Record set ->

= Beginning of Section =

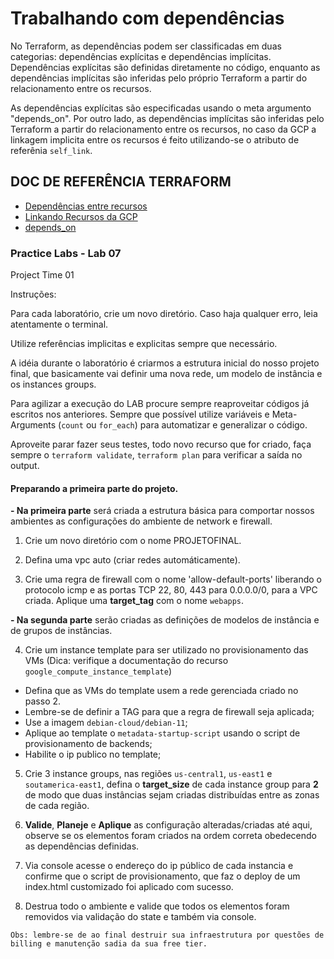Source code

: # Trabalhando com dependências

No Terraform, as dependências podem ser classificadas em duas categorias: dependências explícitas e dependências implícitas. Dependências explícitas são definidas diretamente no código, enquanto as dependências implícitas são inferidas pelo próprio Terraform a partir do relacionamento entre os recursos.

As dependências explícitas são especificadas usando o meta argumento "depends_on". Por outro lado, as dependências implícitas são inferidas pelo Terraform a partir do relacionamento entre os recursos, no caso da GCP a linkagem implicita entre os recursos é feito utilizando-se o atributo de referênia `self_link`.


## DOC DE REFERÊNCIA TERRAFORM

- [Dependências entre recursos](https://developer.hashicorp.com/terraform/language/resources/behavior#resource-dependencies "Dependências entre recursos")
- [Linkando Recursos da GCP](https://registry.terraform.io/providers/hashicorp/google/latest/docs/guides/getting_started#linking-gcp-resources "Linkando Recursos da GCP")
- [depends_on](https://developer.hashicorp.com/terraform/language/meta-arguments/depends_on "depends_on")

### Practice Labs - Lab 07

Project Time 01

Instruções:

Para cada laboratório, crie um novo diretório. Caso haja qualquer erro, leia atentamente o terminal.

Utilize referências implicitas e explicitas sempre que necessário.

A idéia durante o laboratório é criarmos a estrutura inicial do nosso projeto final, que basicamente vai definir uma nova rede, um modelo de instância e os instances groups.

Para agilizar a execução do LAB procure sempre reaproveitar códigos já escritos nos anteriores. Sempre que possível utilize variáveis e Meta-Arguments (`count` ou `for_each`) para automatizar e generalizar o código.

Aproveite parar fazer seus testes, todo novo recurso que for criado, faça sempre o `terraform validate`, `terraform plan` para verificar a saída no output.

#### Preparando a primeira parte do projeto.

**- Na primeira parte** será criada a estrutura básica para comportar nossos ambientes as configurações do ambiente de network e firewall.

1. Crie um novo diretório com o nome PROJETOFINAL.

2. Defina uma vpc auto (criar redes automáticamente).

3. Crie uma regra de firewall com o nome 'allow-default-ports' liberando o protocolo icmp e as portas TCP 22, 80, 443 para 0.0.0.0/0, para a VPC criada. Aplique uma **target_tag** com o nome `webapps`.

**- Na segunda parte** serão criadas as definições de modelos de instância e de grupos de instâncias.

4. Crie um instance template para ser utilizado no provisionamento das VMs (Dica: verifique a documentação do recurso `google_compute_instance_template`)
- Defina que as VMs do template usem a rede gerenciada criado no passo 2.
- Lembre-se de definir a TAG para que a regra de firewall seja aplicada;
- Use a imagem `debian-cloud/debian-11`;
- Aplique ao template o `metadata-startup-script` usando o script de provisionamento de backends;
- Habilite o ip publico no template;

5. Crie 3 instance groups, nas regiões `us-central1`, `us-east1` e `soutamerica-east1`, defina o **target_size** de cada instance group para **2** de modo que duas instâncias sejam criadas distribuídas entre as zonas de cada região.

6. **Valide**, **Planeje** e **Aplique** as configuração alteradas/criadas até aqui, observe se os elementos foram criados na ordem correta obedecendo as dependências definidas.

7. Via console acesse o endereço do ip público de cada instancia e confirme que o script de provisionamento, que faz o deploy de um index.html customizado foi aplicado com sucesso.

8. Destrua todo o ambiente e valide que todos os elementos foram removidos via validação do state e também via console.

`
Obs: lembre-se de ao final destruir sua infraestrutura por questões de billing e manutenção sadia da sua free tier.
`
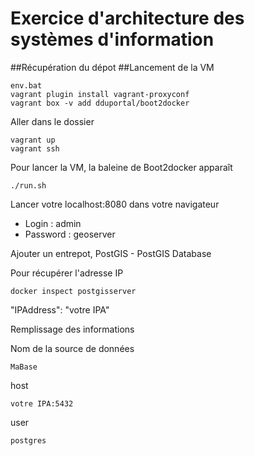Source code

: Exercice d'architecture des systèmes d'information
================
##Récupération du dépot
##Lancement de la VM


	env.bat
	vagrant plugin install vagrant-proxyconf
	vagrant box -v add dduportal/boot2docker

Aller dans le dossier 

	vagrant up
	vagrant ssh

Pour lancer la VM, la baleine de Boot2docker apparaît 

	./run.sh
	
Lancer votre localhost:8080 dans votre navigateur

* Login : admin
* Password : geoserver

Ajouter un entrepot,  PostGIS - PostGIS Database

Pour récupérer l'adresse IP

	docker inspect postgisserver 
	
"IPAddress": "votre IPA"

Remplissage des informations

Nom de la source de données 

	MaBase
	
host

	votre IPA:5432
	
user

	postgres

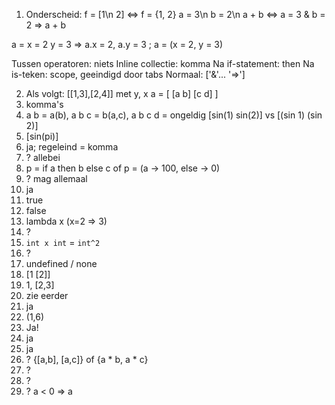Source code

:1. Onderscheid:
f = [1\n 2] <=> f = {1, 2}
a = 3\n b = 2\n a + b  <=>  a = 3 & b = 2 => a + b

a =
	x = 2
	y = 3
=> a.x = 2, a.y = 3   ; a = (x = 2, y = 3)

Tussen operatoren:
	niets
Inline collectie:
	komma
Na if-statement:
	then
Na is-teken:
	scope, geeindigd door tabs
Normaal:
	['&'... '=>']

2. Als volgt:
[[1,3],[2,4]] met y, x
a = [
	[a b]
	[c d]
]
3. komma's
4. a b = a(b), a b c = b(a,c), a b c d = ongeldig
[sin(1) sin(2)] vs [(sin 1) (sin 2)]
5. [sin(pi)]
6. ja; regeleind = komma
7. ? allebei
8. p = if a then b else c   of   p = (a -> 100, else -> 0)
9. ? mag allemaal
10. ja
11. true
12. false
13. lambda x (x=2 => 3)
14. ?
15. `int x int` = `int^2`
16. ?
18. undefined / none
19. [1 [2]]
20. 1, [2,3]
21. zie eerder
22. ja
23. (1,6)
24. Ja!
25. ja
26. ja
27. ? {[a,b], [a,c]} of {a * b, a * c}
28. ?
29. ?
30. ? a < 0 => a
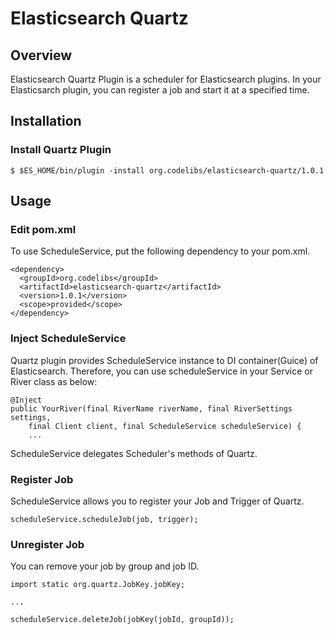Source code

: Elasticsearch Quartz
=======================

## Overview

Elasticsearch Quartz Plugin is a scheduler for Elasticsearch plugins.
In your Elasticsarch plugin, you can register a job and start it at a specified time.

## Installation

### Install Quartz Plugin

    $ $ES_HOME/bin/plugin -install org.codelibs/elasticsearch-quartz/1.0.1

## Usage

### Edit pom.xml

To use ScheduleService, put the following dependency to your pom.xml.

    <dependency>
      <groupId>org.codelibs</groupId>
      <artifactId>elasticsearch-quartz</artifactId>
      <version>1.0.1</version>
      <scope>provided</scope>
    </dependency>

### Inject ScheduleService

Quartz plugin provides ScheduleService instance to DI container(Guice) of Elasticsearch.
Therefore, you can use scheduleService in your Service or River class as below:

    @Inject
    public YourRiver(final RiverName riverName, final RiverSettings settings,
        final Client client, final ScheduleService scheduleService) {
        ...

ScheduleService delegates Scheduler's methods of Quartz.

### Register Job

ScheduleService allows you to register your Job and Trigger of Quartz.

    scheduleService.scheduleJob(job, trigger);

### Unregister Job

You can remove your job by group and job ID.

    import static org.quartz.JobKey.jobKey;
    
    ...
    
    scheduleService.deleteJob(jobKey(jobId, groupId));



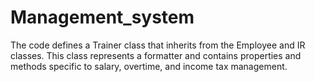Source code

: # Management_system
The code defines a Trainer class that inherits from the Employee and IR classes. This class represents a formatter and contains properties and methods specific to salary, overtime, and income tax management.
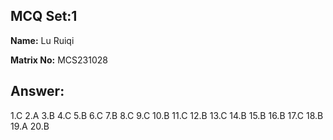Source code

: ## MCQ Set:1

**Name:** Lu Ruiqi

**Matrix No:** MCS231028

## Answer:
1.C  2.A  3.B  4.C  5.B  6.C  7.B  8.C  9.C  10.B
11.C 12.B 13.C 14.B 15.B 16.B 17.C 18.B 19.A 20.B
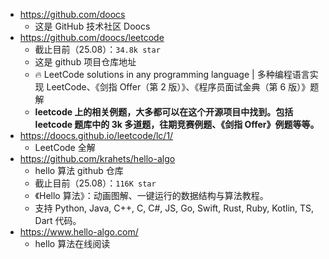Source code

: - https://github.com/doocs
  - 这是 GitHub 技术社区 Doocs
- https://github.com/doocs/leetcode
  - 截止目前（25.08）：`34.8k star`
  - 这是 github 项目仓库地址
  - 🔥 LeetCode solutions in any programming language | 多种编程语言实现 LeetCode、《剑指 Offer（第 2 版）》、《程序员面试金典（第 6 版）》题解
  - **leetcode 上的相关例题，大多都可以在这个开源项目中找到。包括 leetcode 题库中的 3k 多道题，往期竞赛例题、《剑指 Offer》例题等等。**
- https://doocs.github.io/leetcode/lc/1/
  - LeetCode 全解
- https://github.com/krahets/hello-algo
  - hello 算法 github 仓库
  - 截止目前（25.08）：`116K star`
  - 《Hello 算法》：动画图解、一键运行的数据结构与算法教程。
  - 支持 Python, Java, C++, C, C#, JS, Go, Swift, Rust, Ruby, Kotlin, TS, Dart 代码。
- https://www.hello-algo.com/
  - hello 算法在线阅读
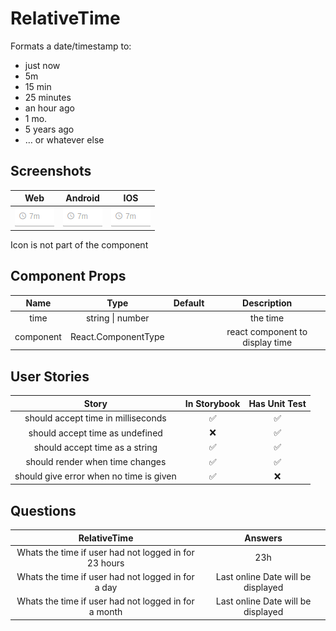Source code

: # RelativeTime

Formats a date/timestamp to:

-   just now
-   5m
-   15 min
-   25 minutes
-   an hour ago
-   1 mo.
-   5 years ago
-   … or whatever else

## Screenshots

|                     Web                     |                    Android                   |                      IOS                     |
| :-----------------------------------------: | :------------------------------------------: | :------------------------------------------: |
| <img src="./screenshots/RelativeTime.png"/> | <img src="./screenshots/RelativeTime.png" /> | <img src="./screenshots/RelativeTime.png" /> |

Icon is not part of the component

## Component Props

|    Name   |         Type        | Default |           Description           |
| :-------: | :-----------------: | :-----: | :-----------------------------: |
|    time   |   string \| number  |         |             the time            |
| component | React.ComponentType |         | react component to display time |

## User Stories

|                  Story                  | In Storybook | Has Unit Test |
| :-------------------------------------: | :----------: | :-----------: |
|    should accept time in milliseconds   |       ✅      |       ✅       |
|     should accept time as undefined     |       ❌      |       ✅       |
|      should accept time as a string     |       ✅      |       ✅       |
|     should render when time changes     |       ✅      |       ✅       |
| should give error when no time is given |       ✅      |       ❌       |

## Questions

|                      RelativeTime                     |               Answers              |
| :---------------------------------------------------: | :--------------------------------: |
| Whats the time if user had not logged in for 23 hours |                 23h                |
|   Whats the time if user had not logged in for a day  | Last online Date will be displayed |
|  Whats the time if user had not logged in for a month | Last online Date will be displayed |
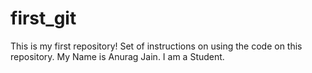 # first_git
This is my first repository!
Set of instructions on using the code on this repository.
My Name is Anurag Jain.
I am a Student.
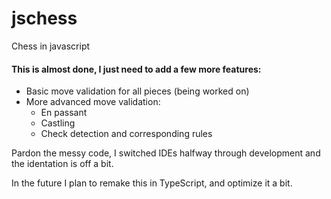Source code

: # jschess
Chess in javascript

#### This is almost done, I just need to add a few more features:

- Basic move validation for all pieces (being worked on)
- More advanced move validation:
    - En passant
    - Castling
    - Check detection and corresponding rules

Pardon the messy code, I switched IDEs halfway through development and the identation is off a bit.

In the future I plan to remake this in TypeScript, and optimize it a bit.
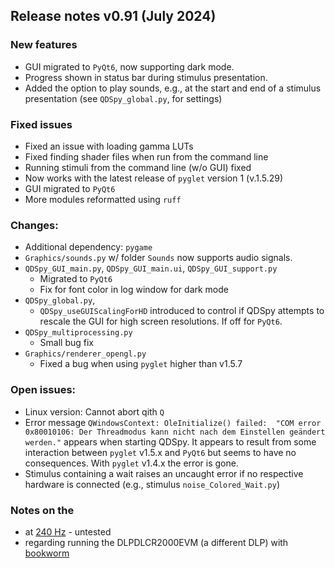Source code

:## Release notes v0.91 (July 2024)

### New features
- GUI migrated to `PyQt6`, now supporting dark mode.
- Progress shown in status bar during stimulus presentation.
- Added the option to play sounds, e.g., at the start and end of a stimulus presentation (see `QDSpy_global.py`, for settings) 

### Fixed issues
- Fixed an issue with loading gamma LUTs
- Fixed finding shader files when run from the command line
- Running stimuli from the command line (w/o GUI) fixed
- Now works with the latest release of `pyglet` version 1 (v.1.5.29)
- GUI migrated to `PyQt6`
- More modules reformatted using `ruff`

### Changes:
- Additional dependency: `pygame`
- `Graphics/sounds.py` w/ folder `Sounds` now supports audio signals.
- `QDSpy_GUI_main.py`, `QDSpy_GUI_main.ui`, `QDSpy_GUI_support.py`
  - Migrated to `PyQt6`
  - Fix for font color in log window for dark mode
- `QDSpy_global.py`, 
  - `QDSpy_useGUIScalingForHD` introduced to control if QDSpy attempts to rescale the GUI for high screen resolutions. If off for `PyQt6`. 
- `QDSpy_multiprocessing.py`
  - Small bug fix
- `Graphics/renderer_opengl.py`
  - Fixed a bug when using `pyglet` higher than v1.5.7

### Open issues:
- Linux version: Cannot abort qith `Q`
- Error message `QWindowsContext: OleInitialize() failed:  "COM error 0x80010106: Der Threadmodus kann nicht nach dem Einstellen geändert werden."` appears when starting QDSpy. It appears to result from some interaction between `pyglet` v1.5.x and `PyQt6` but seems to have no consequences. With `pyglet` v1.4.x the error is gone.
- Stimulus containing a wait raises an uncaught error if no respective hardware is connected (e.g., stimulus `noise_Colored_Wait.py`)

### Notes on the 
- at [240 Hz](https://e2e.ti.com/support/dlp-products-group/dlp/f/dlp-products-forum/1054640/dlpdlcr230npevm-can-i-use-960x640-240hz-with-the-provided-firmware) - untested
- regarding running the DLPDLCR2000EVM (a different DLP) with [bookworm](https://e2e.ti.com/support/dlp-products-group/dlp/f/dlp-products-forum/1281455/dlpdlcr2000evm-raspberry-pi-configuration-using-dtoverlay-vc4-kms-dpi-generic-raspberry-pi-os-12-bookworm)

= End of Section =

Exercise aim -> Given the listing above, repeat exactly the lines starting at the one with "a = 3\n b = 2\n" and ending at the one with "## Installation", inclusive, excluding pictures.

Solved problem ->
a = 3\n b = 2\n a + b  <=>  a = 3 & b = 2 => a + b

a =
	x = 2
	y = 3
=> a.x = 2, a.y = 3   ; a = (x = 2, y = 3)

Tussen operatoren:
	niets
Inline collectie:
	komma
Na if-statement:
	then
Na is-teken:
	scope, geeindigd door tabs
Normaal:
	['&'... '=>']

2. Als volgt:
[[1,3],[2,4]] met y, x
a = [
	[a b]
	[c d]
]
3. komma's
4. a b = a(b), a b c = b(a,c), a b c d = ongeldig
[sin(1) sin(2)] vs [(sin 1) (sin 2)]
5. [sin(pi)]
6. ja; regeleind = komma
7. ? allebei
8. p = if a then b else c   of   p = (a -> 100, else -> 0)
9. ? mag allemaal
10. ja
11. true
12. false
13. lambda x (x=2 => 3)
14. ?
15. `int x int` = `int^2`
16. ?
18. undefined / none
19. [1 [2]]
20. 1, [2,3]
21. zie eerder
22. ja
23. (1,6)
24. Ja!
25. ja
26. ja
27. ? {[a,b], [a,c]} of {a * b, a * c}
28. ?
29. ?
30. ? a < 0 => a
Source code

: Elasticsearch Quartz
=======================

## Overview

Elasticsearch Quartz Plugin is a scheduler for Elasticsearch plugins.
In your Elasticsarch plugin, you can register a job and start it at a specified time.

## Installation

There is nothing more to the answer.